The news still wasn’t good. The bleeding had been stopped, but I had required 20+ units of blood. A lot of water had gotten into the boat. I was in recovery, but I wasn’t recovering. I wasn’t going downhill, either; so you could say I was just holding my own. And then he said the phrase that has come out of every surgeon’s mouth:

“We’ll know more in a few hours.”

The waiting room was huge. UAB had designed a building that contained all of its surgical suites and all of the recovery areas, which meant the entire ground floor was a unit’s waiting room. The surgical unit waiting area was over there, while ICU was here, and surgical recovery over there, but if you took out the walls you would have one large room.

So the families sat and waited, talked, and followed each other’s progress. A good report cheered everyone, while bad news made the room grow somber. A young lady – my father thought she was a teenager, but he later learned she was an adult who ran a hairdressing shop in a nearby suburb – heard about me and gathered her friends. “We need to pray for this young man,” she said.

At about the same moment, my surgeon sat by my bedside in Recovery and studied my chart. He was by himself, which was quite unusual. Pacifico was usually at the head of a five to ten person entourage. And he had been reading for an hour, which was also quite unusual for him. Finally he snapped the chart shut and ordered a change in my medications, and from that point on I began to improve.

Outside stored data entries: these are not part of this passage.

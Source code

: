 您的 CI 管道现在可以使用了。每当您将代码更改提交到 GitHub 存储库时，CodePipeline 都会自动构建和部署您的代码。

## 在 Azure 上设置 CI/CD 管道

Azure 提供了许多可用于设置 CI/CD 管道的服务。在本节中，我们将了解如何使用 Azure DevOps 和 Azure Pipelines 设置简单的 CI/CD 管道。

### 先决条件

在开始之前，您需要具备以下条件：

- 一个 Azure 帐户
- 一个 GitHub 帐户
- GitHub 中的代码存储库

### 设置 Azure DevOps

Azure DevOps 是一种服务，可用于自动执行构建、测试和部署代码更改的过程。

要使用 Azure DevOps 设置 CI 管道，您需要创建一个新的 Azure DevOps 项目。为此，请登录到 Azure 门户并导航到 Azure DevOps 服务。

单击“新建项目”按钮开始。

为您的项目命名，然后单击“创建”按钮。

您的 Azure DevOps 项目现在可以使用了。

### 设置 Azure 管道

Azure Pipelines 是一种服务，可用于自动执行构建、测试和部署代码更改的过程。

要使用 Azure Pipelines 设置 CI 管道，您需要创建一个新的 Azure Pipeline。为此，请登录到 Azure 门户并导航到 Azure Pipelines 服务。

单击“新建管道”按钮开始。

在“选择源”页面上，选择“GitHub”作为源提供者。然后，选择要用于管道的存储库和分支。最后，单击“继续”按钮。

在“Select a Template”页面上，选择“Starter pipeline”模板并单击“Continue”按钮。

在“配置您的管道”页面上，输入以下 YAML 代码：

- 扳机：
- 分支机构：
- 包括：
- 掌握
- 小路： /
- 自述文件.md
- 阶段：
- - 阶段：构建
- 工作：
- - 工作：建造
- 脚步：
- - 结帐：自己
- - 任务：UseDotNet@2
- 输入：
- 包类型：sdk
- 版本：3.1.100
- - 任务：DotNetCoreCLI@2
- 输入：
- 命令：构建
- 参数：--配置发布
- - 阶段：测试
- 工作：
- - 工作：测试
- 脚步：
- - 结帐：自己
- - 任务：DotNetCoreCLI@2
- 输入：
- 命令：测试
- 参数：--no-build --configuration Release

A miracle? The skill of an experienced, trained surgeon? “Yes” is the answer to both questions. I believe God still works miracles, and I also believe that He does a lot of them without any fanfare. Heart Surgery is a modern miracle, but what about the guy who invented the Band-Aid? His little idea has probably saved just as many lives, and possibly more.

This story doesn’t end here. A few years later, my cardiologist commented, “It’s probably a good thing that there was so much trouble when we tried to perform that Fontan on you. We’re learning that it’s not working as well as we hoped, and some of those who have had it are actually worse off than they were before.”

The hero you find may not be the hero you are looking for.

A Final Note: As I mentioned, these events occurred in 1988. The Fontan Procedure that was to be performed on me (And that eventually showed poor outcomes) is not the Fontan that is being performed today. The operation has undergone several revisions and is now much more effective.